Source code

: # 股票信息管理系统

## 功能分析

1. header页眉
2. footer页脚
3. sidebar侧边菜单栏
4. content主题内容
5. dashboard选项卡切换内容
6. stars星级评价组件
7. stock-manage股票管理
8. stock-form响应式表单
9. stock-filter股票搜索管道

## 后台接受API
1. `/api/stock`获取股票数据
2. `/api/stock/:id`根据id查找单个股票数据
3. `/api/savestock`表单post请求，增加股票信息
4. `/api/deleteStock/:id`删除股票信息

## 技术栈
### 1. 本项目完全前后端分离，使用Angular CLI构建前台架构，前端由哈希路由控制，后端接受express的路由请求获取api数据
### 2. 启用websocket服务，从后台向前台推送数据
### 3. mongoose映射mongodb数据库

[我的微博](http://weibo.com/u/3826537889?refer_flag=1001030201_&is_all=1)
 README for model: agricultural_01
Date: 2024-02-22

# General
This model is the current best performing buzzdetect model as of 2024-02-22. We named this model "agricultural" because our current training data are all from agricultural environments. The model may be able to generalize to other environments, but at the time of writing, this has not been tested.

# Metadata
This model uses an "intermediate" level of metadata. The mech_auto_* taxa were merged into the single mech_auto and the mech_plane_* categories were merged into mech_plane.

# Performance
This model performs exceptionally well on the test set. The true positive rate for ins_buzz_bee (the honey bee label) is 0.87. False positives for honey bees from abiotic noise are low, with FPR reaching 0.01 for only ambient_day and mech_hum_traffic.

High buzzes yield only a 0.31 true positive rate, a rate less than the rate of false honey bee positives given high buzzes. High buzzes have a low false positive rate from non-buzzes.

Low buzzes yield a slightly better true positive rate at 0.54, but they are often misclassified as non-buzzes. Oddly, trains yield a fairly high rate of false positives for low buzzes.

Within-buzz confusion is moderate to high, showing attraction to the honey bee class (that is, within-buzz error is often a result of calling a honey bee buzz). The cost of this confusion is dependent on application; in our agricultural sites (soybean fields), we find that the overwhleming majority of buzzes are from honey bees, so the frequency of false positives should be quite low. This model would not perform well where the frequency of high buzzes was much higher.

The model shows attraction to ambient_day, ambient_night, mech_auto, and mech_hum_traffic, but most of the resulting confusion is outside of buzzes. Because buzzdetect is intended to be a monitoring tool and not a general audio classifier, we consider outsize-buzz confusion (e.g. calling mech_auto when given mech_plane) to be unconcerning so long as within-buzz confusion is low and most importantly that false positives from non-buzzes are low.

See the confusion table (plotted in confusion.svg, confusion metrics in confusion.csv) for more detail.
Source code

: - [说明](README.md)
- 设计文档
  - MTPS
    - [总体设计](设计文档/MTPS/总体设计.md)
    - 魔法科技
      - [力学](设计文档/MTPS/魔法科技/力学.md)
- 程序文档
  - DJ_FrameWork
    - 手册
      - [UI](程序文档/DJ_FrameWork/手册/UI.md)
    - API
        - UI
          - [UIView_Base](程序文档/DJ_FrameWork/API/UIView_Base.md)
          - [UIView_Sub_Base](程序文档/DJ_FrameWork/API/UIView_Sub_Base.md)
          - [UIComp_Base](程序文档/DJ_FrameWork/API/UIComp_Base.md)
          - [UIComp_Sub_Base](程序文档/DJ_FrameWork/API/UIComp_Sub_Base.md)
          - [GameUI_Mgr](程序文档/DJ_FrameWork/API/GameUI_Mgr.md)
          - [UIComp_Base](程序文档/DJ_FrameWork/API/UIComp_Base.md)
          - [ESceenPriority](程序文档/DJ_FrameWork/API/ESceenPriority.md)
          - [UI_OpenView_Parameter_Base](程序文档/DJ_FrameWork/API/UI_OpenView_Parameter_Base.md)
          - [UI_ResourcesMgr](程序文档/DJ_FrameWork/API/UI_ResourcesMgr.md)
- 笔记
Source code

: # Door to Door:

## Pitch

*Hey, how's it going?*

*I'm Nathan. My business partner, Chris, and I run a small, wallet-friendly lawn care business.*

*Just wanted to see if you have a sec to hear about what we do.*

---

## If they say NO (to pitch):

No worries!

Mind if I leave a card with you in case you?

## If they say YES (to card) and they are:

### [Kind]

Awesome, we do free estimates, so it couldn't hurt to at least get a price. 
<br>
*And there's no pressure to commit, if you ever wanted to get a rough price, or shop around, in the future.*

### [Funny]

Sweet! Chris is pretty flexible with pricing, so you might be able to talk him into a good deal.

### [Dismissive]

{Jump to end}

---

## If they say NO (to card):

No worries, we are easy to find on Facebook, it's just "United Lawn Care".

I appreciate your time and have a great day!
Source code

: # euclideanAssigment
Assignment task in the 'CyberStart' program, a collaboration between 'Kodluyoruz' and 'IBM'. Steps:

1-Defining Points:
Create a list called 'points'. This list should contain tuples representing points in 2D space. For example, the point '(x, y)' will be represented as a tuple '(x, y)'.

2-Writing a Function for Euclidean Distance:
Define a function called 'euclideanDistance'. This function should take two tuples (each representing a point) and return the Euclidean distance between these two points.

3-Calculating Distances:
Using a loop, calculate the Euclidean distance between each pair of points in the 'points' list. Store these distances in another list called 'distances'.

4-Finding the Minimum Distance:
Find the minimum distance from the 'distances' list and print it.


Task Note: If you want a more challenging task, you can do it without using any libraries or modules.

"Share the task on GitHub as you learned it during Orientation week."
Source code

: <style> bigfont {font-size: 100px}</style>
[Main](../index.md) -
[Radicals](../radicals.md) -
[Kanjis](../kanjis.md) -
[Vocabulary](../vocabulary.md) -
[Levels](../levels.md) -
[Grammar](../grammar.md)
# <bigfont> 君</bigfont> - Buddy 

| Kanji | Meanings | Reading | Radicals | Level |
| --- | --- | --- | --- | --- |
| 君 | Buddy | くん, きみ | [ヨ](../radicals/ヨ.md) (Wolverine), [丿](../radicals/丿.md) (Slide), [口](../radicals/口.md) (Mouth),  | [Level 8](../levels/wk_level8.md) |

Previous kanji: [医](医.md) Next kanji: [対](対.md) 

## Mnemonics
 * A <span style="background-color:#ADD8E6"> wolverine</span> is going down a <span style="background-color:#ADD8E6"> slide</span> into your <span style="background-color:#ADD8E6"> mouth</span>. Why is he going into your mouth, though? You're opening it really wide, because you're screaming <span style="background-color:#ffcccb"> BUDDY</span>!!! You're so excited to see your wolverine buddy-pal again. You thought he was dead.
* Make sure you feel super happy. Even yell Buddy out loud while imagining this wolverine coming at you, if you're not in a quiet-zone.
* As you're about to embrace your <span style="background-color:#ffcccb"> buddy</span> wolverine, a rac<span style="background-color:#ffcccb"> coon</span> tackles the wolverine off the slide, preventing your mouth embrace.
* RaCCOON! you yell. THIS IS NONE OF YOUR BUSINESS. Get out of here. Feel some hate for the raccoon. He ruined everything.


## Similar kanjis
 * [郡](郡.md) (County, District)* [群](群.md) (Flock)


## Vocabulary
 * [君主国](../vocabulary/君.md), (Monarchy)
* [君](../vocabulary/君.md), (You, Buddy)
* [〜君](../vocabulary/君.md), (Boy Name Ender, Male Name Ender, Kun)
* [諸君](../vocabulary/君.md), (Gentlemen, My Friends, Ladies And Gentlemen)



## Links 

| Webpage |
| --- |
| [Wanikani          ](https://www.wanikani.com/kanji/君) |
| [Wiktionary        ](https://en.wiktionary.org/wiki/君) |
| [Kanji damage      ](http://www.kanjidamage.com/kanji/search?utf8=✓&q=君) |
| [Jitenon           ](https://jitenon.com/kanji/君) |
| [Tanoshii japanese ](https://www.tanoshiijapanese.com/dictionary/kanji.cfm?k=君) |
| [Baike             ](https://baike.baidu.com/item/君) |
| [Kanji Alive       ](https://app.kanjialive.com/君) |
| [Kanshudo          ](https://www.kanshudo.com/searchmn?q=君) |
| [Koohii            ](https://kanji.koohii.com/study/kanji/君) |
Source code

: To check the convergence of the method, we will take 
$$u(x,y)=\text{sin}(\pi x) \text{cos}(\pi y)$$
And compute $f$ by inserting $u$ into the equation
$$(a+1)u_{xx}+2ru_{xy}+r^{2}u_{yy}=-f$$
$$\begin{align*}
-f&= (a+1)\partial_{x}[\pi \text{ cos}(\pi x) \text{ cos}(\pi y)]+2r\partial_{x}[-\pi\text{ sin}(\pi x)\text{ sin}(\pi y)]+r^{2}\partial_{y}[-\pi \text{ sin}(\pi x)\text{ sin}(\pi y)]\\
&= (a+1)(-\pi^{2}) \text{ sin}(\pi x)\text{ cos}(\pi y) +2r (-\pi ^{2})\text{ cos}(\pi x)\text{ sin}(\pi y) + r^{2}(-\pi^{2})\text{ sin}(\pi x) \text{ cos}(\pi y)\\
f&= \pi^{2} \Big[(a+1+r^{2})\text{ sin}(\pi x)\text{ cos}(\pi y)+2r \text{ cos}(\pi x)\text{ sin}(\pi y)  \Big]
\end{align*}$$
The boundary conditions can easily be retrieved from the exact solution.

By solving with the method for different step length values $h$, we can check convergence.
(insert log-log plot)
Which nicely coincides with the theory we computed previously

- **Work instructions**: For every line of the entries above that holds "buzzdetect", add one to a tally, and report only the final count.

- **Reply to the task**: 2